[EXERCISE DESCRIPTION]:
Would you copy each line of the data below that has "containing"?

[Stored records]
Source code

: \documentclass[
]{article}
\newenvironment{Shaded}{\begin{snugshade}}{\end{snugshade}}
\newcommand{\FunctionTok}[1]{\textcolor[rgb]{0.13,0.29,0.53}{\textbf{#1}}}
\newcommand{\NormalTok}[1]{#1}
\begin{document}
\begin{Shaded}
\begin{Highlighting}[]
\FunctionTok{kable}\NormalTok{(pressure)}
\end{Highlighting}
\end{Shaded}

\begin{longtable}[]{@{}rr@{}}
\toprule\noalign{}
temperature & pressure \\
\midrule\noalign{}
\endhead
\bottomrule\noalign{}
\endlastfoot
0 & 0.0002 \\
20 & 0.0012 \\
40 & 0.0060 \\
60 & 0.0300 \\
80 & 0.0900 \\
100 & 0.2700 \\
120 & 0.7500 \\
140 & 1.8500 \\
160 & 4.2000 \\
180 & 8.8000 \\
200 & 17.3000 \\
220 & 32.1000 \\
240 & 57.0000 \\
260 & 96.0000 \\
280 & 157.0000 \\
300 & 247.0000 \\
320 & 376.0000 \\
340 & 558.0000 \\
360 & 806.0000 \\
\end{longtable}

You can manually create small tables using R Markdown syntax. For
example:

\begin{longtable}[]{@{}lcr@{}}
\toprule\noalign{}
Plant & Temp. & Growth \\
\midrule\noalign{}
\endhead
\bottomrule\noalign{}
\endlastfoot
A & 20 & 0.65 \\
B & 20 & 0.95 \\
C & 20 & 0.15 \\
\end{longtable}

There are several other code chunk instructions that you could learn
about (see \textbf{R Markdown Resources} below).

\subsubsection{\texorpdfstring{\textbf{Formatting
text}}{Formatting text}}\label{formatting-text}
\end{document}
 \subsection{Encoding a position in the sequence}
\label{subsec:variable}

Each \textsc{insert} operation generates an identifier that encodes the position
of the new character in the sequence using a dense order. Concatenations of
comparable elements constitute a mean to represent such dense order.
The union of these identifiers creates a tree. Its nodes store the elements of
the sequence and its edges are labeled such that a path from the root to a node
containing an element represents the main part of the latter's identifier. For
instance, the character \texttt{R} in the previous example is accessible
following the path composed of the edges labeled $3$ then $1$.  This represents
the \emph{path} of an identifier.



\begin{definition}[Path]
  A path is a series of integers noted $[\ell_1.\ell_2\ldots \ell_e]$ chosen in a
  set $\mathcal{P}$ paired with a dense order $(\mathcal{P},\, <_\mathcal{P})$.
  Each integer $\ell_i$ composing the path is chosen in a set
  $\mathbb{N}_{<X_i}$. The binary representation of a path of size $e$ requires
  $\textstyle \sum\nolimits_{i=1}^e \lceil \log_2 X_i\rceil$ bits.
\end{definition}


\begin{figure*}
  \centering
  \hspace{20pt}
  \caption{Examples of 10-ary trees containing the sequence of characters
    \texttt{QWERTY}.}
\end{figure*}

[TASK SOLUTION]:
containing an element represents the main part of the latter's identifier. For
  \caption{Examples of 10-ary trees containing the sequence of characters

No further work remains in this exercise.